Automatic design allows each agent to evolve and learn simultaneously. However, the non-stationary behaviours of the multi-agent learning problem arises because of all agents in the system are learning simultaneously. This generates a situation in which each agent is trying to develop its own best behaviour as the other agents’ best behaviour changes. Each agent is, therefore, faced with a moving-target learning problem. This causes the computation process of achieving collective behaviour automatically to become more challenging. The main impact of non-stationary problem in co-learning setting is the risk of unstable behaviours.

3.3.4 The curse of dimensionality

MASs that utilise learning mechanism such as RL, which maps the state into best behaviour suffers from the “curse of dimensionality”. The knowledge of possible a discrete state of the environment which is resulted from MARL grows exponentially as the number of agents increases. As the estimation of possible discrete state or state-action pair becomes bigger, the computation process to choose the best behaviour or policy for the current state becomes more complex over time and requires extra computing time.

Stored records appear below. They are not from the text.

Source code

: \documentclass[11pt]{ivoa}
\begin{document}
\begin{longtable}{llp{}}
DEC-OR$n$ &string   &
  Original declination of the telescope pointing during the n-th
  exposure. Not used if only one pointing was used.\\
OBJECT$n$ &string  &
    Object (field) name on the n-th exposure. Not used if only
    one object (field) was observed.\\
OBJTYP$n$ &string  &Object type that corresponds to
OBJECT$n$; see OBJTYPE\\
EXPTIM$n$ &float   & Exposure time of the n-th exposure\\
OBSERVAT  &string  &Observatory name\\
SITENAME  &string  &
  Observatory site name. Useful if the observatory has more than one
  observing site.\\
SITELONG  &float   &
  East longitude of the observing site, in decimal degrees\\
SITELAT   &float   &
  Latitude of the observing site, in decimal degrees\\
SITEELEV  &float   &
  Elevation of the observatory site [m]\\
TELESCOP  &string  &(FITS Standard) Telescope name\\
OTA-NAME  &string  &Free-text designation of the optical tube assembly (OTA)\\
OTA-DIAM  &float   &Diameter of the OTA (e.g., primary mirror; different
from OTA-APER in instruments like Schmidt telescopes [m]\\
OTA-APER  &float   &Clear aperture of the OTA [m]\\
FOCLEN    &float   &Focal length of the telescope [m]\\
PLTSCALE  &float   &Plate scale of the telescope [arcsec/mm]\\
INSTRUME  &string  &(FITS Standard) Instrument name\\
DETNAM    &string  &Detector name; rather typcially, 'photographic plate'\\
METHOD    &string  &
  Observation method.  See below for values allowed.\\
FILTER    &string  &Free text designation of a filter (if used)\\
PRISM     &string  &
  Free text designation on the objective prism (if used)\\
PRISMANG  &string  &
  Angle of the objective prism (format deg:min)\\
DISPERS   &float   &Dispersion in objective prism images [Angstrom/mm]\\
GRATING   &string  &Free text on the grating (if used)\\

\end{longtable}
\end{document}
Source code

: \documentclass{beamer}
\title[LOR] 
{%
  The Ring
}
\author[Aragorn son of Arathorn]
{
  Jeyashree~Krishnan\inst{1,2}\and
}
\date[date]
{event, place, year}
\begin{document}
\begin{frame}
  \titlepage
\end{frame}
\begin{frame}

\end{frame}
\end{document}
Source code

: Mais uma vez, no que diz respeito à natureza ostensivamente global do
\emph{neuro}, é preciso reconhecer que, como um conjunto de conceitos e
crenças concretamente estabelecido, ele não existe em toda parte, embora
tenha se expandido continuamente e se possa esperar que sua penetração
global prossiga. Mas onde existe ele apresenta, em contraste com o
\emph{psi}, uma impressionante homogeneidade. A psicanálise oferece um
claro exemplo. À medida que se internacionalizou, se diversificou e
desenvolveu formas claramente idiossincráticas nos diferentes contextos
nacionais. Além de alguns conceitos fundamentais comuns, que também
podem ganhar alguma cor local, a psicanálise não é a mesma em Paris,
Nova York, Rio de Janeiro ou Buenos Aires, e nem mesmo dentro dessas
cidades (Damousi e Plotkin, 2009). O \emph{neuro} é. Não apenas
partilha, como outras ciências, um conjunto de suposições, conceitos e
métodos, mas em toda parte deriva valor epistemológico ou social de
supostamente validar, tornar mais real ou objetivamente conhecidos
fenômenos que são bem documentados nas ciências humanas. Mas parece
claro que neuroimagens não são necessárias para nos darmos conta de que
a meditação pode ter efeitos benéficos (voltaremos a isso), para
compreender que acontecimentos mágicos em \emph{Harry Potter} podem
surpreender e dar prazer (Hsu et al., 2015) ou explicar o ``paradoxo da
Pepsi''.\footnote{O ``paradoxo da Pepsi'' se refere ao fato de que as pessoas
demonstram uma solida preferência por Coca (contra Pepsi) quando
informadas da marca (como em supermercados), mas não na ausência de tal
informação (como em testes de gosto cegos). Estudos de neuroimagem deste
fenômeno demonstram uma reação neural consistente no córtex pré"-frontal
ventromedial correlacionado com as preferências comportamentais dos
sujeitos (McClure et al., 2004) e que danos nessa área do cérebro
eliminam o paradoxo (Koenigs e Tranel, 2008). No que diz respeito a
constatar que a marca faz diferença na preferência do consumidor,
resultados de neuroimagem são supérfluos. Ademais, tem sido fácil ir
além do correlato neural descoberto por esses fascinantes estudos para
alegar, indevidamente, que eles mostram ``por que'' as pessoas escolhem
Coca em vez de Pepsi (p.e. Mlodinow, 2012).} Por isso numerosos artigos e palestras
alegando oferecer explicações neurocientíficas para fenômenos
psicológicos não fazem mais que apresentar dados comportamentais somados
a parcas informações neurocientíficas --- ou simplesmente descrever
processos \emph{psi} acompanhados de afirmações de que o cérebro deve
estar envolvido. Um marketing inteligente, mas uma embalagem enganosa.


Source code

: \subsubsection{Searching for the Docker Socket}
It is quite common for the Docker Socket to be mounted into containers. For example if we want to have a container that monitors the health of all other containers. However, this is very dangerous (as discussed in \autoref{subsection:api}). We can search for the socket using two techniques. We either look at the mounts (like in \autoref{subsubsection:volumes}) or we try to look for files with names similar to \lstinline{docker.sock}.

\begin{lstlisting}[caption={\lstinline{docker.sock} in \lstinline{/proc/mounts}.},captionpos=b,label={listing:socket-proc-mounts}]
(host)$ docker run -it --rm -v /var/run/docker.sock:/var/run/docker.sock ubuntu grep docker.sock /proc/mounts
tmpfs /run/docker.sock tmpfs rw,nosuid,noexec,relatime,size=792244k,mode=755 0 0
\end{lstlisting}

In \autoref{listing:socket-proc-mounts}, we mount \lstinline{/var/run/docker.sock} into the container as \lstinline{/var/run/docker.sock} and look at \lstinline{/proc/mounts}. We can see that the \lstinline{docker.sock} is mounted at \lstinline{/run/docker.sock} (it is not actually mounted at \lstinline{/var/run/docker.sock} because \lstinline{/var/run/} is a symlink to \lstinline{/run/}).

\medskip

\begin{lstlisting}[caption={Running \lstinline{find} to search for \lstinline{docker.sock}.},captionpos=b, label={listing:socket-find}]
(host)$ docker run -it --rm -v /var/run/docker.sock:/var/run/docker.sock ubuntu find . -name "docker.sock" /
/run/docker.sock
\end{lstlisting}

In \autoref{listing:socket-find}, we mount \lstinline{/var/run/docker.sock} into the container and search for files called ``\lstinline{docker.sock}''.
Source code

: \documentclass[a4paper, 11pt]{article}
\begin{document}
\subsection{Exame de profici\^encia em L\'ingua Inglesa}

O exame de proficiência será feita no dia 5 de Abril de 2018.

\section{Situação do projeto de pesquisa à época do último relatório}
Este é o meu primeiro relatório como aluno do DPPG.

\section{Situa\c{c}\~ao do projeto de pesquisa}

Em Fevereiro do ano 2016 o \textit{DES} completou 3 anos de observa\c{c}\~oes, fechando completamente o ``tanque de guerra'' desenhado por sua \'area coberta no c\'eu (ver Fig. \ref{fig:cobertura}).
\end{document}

4. Improving automatic-based design

4.1 Maintaining diversity

Fitness or objective function is a tool to measure how good current behaviour is in the current situation. Evolutionary computation and learning mechanism are used to find better behaviour that maximise the fitness value. Behaviours with the least good performance will be removed although these maybe beneficial in determining true direction to global optima. This objective-based search paradigm does not necessarily measure how good the intermediate decision is in finding a direction that leads to the objective. Hence, several options to overcome deception will be discussed in following section.

4.1.1 Sustaining behavioural diversity

In fitness-based computation, all available strategies in system’s repertoire converge asymptotically towards a set of behaviours that may be maximising the fitness. The result typically is within a certain range of values and is applied to all agents. This is an issue, because of alternative solutions, which may be leading to a better behaviour, maybe dismissed in the computation process. This problem occurred because of the computation had a preference for exploitation rather than exploration. Hence, the diversity of the solutions should be maintained giving alternative direction for the swarm to explore better behaviours.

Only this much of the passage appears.